What to produce:
Copy out every line of the data that has the word "moveFromId" somewhere in it.
========================================================================
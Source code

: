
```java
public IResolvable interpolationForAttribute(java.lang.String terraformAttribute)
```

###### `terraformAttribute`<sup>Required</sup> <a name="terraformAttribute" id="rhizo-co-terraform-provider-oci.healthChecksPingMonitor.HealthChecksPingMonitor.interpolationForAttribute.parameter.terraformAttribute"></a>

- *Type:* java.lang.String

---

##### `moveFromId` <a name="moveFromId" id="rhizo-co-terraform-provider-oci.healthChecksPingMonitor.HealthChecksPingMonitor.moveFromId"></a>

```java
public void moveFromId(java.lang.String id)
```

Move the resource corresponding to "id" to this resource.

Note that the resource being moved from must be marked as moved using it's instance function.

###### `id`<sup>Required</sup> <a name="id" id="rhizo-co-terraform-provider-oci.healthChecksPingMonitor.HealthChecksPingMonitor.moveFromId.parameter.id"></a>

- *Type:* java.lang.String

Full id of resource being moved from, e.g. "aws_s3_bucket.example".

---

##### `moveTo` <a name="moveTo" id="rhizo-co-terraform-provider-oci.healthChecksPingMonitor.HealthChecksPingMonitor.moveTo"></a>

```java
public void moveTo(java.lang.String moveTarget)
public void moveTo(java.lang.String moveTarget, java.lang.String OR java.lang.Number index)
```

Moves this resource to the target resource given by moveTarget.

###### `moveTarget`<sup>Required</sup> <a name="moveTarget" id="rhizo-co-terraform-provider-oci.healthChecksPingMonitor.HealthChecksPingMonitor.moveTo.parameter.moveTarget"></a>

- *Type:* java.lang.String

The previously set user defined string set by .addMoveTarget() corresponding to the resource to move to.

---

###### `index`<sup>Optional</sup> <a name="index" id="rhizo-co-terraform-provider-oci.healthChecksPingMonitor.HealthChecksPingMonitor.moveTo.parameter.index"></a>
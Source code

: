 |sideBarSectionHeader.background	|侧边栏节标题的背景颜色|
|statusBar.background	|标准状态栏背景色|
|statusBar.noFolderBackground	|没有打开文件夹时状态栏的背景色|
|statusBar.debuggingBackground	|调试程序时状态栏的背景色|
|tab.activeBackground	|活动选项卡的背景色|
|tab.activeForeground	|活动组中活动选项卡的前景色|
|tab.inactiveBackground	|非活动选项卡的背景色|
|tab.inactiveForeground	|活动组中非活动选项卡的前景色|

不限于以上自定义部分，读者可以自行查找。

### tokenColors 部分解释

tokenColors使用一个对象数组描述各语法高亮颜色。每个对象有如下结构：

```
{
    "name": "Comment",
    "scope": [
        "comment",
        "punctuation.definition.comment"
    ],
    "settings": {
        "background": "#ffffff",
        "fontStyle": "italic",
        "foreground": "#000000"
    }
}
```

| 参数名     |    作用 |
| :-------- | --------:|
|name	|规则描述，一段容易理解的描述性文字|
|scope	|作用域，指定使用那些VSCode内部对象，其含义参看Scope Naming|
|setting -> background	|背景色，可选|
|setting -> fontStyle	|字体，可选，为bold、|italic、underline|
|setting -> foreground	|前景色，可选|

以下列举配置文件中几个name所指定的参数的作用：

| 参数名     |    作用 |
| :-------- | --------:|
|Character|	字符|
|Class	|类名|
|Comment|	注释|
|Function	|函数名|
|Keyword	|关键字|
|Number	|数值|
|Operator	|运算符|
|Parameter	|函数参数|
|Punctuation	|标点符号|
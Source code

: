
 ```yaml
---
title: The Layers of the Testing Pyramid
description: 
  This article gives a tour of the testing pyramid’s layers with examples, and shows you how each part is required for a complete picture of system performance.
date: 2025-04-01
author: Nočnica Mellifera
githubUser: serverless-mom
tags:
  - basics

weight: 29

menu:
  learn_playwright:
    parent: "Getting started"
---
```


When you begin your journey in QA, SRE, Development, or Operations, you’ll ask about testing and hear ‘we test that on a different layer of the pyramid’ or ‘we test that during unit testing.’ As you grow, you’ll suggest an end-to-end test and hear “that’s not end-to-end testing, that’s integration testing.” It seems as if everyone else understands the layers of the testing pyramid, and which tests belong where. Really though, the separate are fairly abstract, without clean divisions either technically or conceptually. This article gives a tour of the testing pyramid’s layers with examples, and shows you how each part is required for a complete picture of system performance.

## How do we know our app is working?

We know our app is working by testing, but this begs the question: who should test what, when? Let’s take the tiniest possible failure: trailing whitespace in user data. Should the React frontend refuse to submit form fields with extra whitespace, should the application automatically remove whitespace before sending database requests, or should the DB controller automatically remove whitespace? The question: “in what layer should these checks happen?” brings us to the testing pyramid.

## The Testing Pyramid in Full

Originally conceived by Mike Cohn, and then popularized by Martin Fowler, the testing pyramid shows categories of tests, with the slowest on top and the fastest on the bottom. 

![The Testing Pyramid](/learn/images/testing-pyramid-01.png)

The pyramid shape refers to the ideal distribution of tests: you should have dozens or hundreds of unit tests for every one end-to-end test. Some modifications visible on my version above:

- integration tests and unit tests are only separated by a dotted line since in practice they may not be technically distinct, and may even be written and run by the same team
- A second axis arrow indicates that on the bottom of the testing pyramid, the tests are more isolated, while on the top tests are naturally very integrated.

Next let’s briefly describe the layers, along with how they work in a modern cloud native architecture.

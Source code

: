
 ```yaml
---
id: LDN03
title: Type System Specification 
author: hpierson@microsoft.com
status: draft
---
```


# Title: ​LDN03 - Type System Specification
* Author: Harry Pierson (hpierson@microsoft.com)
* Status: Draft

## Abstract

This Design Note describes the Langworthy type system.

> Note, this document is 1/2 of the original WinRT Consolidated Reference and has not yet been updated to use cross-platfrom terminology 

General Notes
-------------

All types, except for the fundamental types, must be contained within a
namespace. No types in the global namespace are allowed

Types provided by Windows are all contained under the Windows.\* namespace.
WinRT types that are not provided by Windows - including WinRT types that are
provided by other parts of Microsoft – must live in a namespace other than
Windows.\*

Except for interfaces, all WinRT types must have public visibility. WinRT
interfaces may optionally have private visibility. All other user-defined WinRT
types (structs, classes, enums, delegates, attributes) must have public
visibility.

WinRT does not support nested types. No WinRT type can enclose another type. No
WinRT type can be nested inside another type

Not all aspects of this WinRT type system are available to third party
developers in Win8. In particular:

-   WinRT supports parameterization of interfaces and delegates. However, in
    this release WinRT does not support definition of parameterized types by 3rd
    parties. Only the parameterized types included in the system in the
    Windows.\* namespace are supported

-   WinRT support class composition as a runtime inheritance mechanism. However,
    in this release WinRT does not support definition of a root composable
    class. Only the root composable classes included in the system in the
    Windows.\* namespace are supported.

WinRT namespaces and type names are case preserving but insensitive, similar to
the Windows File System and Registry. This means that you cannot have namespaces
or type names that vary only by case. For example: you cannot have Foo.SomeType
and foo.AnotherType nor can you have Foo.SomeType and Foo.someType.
========================================================================
Response to the task:
##### `moveFromId` <a name="moveFromId" id="rhizo-co-terraform-provider-oci.healthChecksPingMonitor.HealthChecksPingMonitor.moveFromId"></a>
public void moveFromId(java.lang.String id)
###### `id`<sup>Required</sup> <a name="id" id="rhizo-co-terraform-provider-oci.healthChecksPingMonitor.HealthChecksPingMonitor.moveFromId.parameter.id"></a>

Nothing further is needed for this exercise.